Des réactions et des chiffres clés
Après la défaite précédente face au Gulf, les joueurs ont répondu avec une réactivité et une discipline qui ont été saluées. Le coach rappelle que pour battre une équipe aussi offensive, il faut être à la fois individuel et collectif au plus haut niveau et persévérer dans cette voie. Il souligne également la prédominance des centres: l'Union a tenté 39 centres, mais seulement 5 ont trouvé leur cible, ce qui illustre l’importance d’une organisation rigoureuse face à la qualité des centres adverses.
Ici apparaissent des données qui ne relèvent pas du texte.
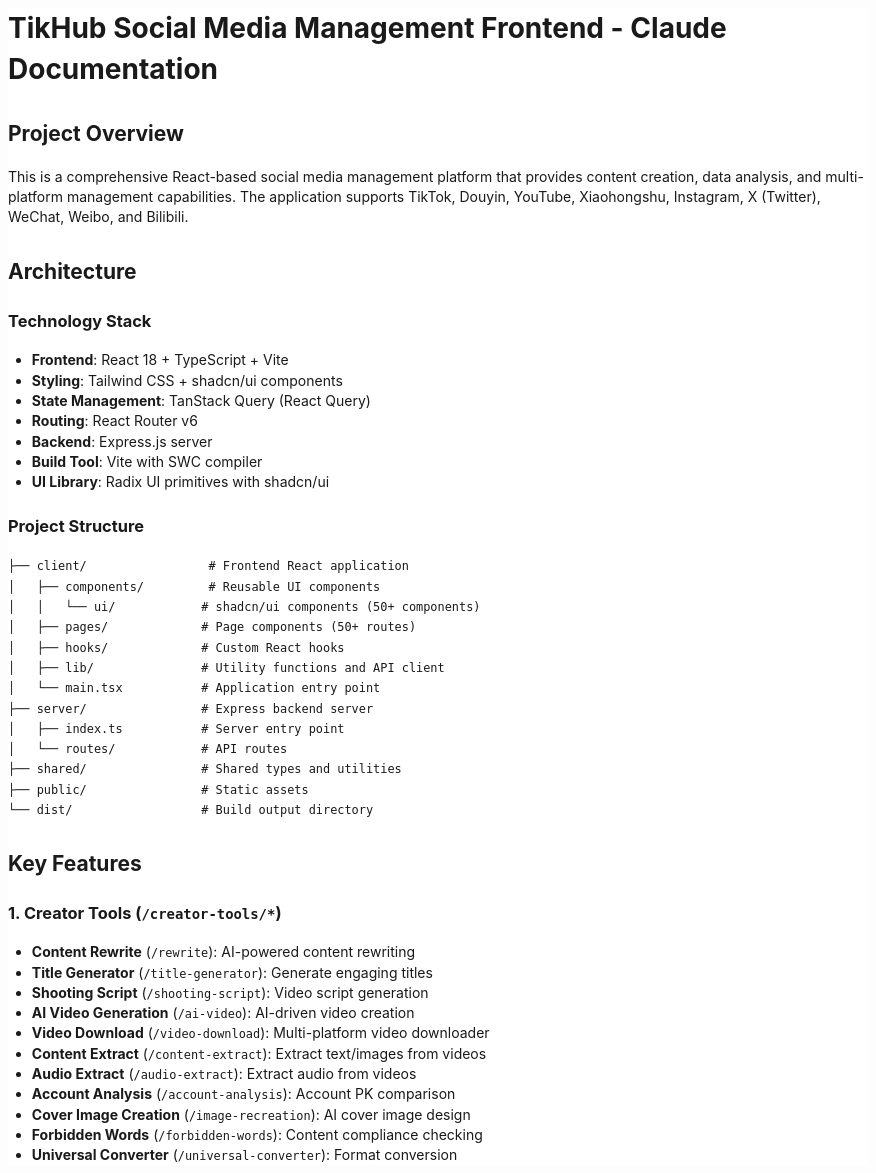 # TikHub Social Media Management Frontend - Claude Documentation

## Project Overview

This is a comprehensive React-based social media management platform that provides content creation, data analysis, and multi-platform management capabilities. The application supports TikTok, Douyin, YouTube, Xiaohongshu, Instagram, X (Twitter), WeChat, Weibo, and Bilibili.

## Architecture

### Technology Stack
- **Frontend**: React 18 + TypeScript + Vite
- **Styling**: Tailwind CSS + shadcn/ui components
- **State Management**: TanStack Query (React Query)
- **Routing**: React Router v6
- **Backend**: Express.js server
- **Build Tool**: Vite with SWC compiler
- **UI Library**: Radix UI primitives with shadcn/ui

### Project Structure

```
├── client/                 # Frontend React application
│   ├── components/         # Reusable UI components
│   │   └── ui/            # shadcn/ui components (50+ components)
│   ├── pages/             # Page components (50+ routes)
│   ├── hooks/             # Custom React hooks
│   ├── lib/               # Utility functions and API client
│   └── main.tsx           # Application entry point
├── server/                # Express backend server
│   ├── index.ts           # Server entry point
│   └── routes/            # API routes
├── shared/                # Shared types and utilities
├── public/                # Static assets
└── dist/                  # Build output directory
```

## Key Features

### 1. Creator Tools (`/creator-tools/*`)
- **Content Rewrite** (`/rewrite`): AI-powered content rewriting
- **Title Generator** (`/title-generator`): Generate engaging titles
- **Shooting Script** (`/shooting-script`): Video script generation
- **AI Video Generation** (`/ai-video`): AI-driven video creation
- **Video Download** (`/video-download`): Multi-platform video downloader
- **Content Extract** (`/content-extract`): Extract text/images from videos
- **Audio Extract** (`/audio-extract`): Extract audio from videos
- **Account Analysis** (`/account-analysis`): Account PK comparison
- **Cover Image Creation** (`/image-recreation`): AI cover image design
- **Forbidden Words** (`/forbidden-words`): Content compliance checking
- **Universal Converter** (`/universal-converter`): Format conversion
Le technicien ajoute: «Pour battre des grandes équipes, il faut être au niveau sur les plans individuel et collectif.» L’Emphase est mise sur la précision des placements et la concentration défensive pour éviter les fenêtres d’opportunité offertes par l’adversaire.
Cette défaite est la première de la saison pour l’Union depuis environ 70 jours, la dernière remontant au 8 novembre lors d’un revers contre l’alahli. Les affirmations du coach traduisent une confiance dans le groupe et une volonté de poursuivre sur cette dynamique.
En résumé, l’entraîneur insiste sur l’intensité collective et la discipline tactique comme clefs pour contrer les attaques adverses et continuer à progresser dans une ligue compétitive.
Punchline Sniper 1: Si la tactique était une arme, Al-Ettifaq aurait déposé les douilles au bon endroit, sans se mélanger les pinceaux—et sans oublier le café du coin pour rester éveillé.
Punchline Sniper 2: On dit que l’attaque, c’est la meilleure défense; dans ce cas, le virage droit a été bloqué, et le droit au but a pris une pause salutaire. Le coach peut dormir sur ses deux oreilles… et moi aussi, mais avec une bonne blague en tête.